##### Data extract #####

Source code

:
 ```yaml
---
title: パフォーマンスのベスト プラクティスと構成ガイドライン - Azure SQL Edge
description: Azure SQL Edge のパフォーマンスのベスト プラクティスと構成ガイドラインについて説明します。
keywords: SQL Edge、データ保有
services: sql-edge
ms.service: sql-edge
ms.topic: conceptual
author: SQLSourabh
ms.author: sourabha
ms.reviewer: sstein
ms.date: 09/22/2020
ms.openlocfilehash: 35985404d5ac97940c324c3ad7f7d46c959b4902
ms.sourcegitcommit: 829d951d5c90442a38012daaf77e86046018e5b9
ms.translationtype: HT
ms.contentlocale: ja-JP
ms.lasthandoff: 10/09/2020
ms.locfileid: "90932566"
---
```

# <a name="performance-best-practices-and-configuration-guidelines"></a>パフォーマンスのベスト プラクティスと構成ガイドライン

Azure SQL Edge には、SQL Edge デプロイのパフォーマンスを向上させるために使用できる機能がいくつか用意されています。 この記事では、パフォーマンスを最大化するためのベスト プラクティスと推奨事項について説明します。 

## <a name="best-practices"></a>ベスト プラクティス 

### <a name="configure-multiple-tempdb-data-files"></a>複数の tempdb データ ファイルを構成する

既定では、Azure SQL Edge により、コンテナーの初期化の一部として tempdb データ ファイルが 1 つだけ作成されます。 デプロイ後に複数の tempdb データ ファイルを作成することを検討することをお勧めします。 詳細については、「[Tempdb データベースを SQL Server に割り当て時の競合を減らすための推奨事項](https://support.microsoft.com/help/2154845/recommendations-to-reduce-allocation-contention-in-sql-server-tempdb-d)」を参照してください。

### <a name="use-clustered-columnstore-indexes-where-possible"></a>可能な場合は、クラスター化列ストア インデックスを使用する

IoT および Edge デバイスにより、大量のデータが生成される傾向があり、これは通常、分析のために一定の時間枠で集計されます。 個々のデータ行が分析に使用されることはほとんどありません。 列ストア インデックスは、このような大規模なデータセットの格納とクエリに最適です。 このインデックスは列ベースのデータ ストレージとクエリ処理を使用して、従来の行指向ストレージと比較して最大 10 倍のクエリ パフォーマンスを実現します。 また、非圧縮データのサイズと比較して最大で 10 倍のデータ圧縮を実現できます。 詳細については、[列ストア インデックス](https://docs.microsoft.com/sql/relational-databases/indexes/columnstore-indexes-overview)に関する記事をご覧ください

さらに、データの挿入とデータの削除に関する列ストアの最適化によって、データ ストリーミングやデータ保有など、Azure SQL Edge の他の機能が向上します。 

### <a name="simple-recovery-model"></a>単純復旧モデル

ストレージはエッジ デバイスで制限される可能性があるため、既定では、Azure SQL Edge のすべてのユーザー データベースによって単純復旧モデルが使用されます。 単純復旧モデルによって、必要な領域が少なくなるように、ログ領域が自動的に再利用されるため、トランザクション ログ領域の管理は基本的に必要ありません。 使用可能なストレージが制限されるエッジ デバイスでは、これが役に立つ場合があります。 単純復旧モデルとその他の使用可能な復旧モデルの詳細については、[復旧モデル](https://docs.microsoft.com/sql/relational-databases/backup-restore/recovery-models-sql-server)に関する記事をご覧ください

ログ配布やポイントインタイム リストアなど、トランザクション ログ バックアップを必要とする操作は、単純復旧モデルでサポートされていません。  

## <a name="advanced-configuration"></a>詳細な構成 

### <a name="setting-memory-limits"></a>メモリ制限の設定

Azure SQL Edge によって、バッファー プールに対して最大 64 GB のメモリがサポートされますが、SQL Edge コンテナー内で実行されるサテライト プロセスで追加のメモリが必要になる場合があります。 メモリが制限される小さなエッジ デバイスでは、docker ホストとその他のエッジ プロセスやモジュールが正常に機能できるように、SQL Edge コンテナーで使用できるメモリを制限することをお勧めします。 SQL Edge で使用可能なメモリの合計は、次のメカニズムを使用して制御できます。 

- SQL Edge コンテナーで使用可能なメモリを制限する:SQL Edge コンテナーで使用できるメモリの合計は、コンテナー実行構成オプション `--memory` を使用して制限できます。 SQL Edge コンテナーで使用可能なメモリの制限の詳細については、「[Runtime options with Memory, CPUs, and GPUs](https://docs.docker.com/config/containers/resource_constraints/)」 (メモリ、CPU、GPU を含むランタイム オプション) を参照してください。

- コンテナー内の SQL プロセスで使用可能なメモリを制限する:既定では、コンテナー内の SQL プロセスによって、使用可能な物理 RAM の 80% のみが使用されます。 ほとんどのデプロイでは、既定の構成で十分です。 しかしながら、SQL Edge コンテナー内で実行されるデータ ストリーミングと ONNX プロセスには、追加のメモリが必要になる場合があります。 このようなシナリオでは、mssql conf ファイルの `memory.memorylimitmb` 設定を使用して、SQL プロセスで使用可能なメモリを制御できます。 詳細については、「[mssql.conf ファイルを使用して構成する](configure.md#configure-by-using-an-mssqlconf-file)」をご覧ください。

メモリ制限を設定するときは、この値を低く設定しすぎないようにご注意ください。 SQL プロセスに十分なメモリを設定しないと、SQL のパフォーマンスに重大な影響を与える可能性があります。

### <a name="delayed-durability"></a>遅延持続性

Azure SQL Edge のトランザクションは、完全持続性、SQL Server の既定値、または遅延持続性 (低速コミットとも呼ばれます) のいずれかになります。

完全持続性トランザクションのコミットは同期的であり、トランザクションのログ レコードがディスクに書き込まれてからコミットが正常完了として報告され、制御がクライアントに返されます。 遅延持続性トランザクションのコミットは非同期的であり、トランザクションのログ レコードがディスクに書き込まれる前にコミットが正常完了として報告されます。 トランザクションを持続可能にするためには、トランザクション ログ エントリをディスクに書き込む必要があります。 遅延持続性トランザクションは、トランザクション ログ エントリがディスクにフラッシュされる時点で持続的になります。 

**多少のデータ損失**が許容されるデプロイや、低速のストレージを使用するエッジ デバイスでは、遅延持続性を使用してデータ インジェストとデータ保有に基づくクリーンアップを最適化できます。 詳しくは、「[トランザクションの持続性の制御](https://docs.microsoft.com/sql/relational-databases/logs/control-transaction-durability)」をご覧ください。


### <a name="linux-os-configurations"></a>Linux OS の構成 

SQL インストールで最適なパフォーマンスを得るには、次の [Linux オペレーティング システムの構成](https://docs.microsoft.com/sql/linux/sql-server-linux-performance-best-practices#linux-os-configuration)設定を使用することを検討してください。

#####

**Task prompt**
Search the entries for the word "performance", then gather every line that has it.

**Your response**
# <a name="performance-best-practices-and-configuration-guidelines"></a>パフォーマンスのベスト プラクティスと構成ガイドライン
SQL インストールで最適なパフォーマンスを得るには、次の [Linux オペレーティング システムの構成](https://docs.microsoft.com/sql/linux/sql-server-linux-performance-best-practices#linux-os-configuration)設定を使用することを検討してください。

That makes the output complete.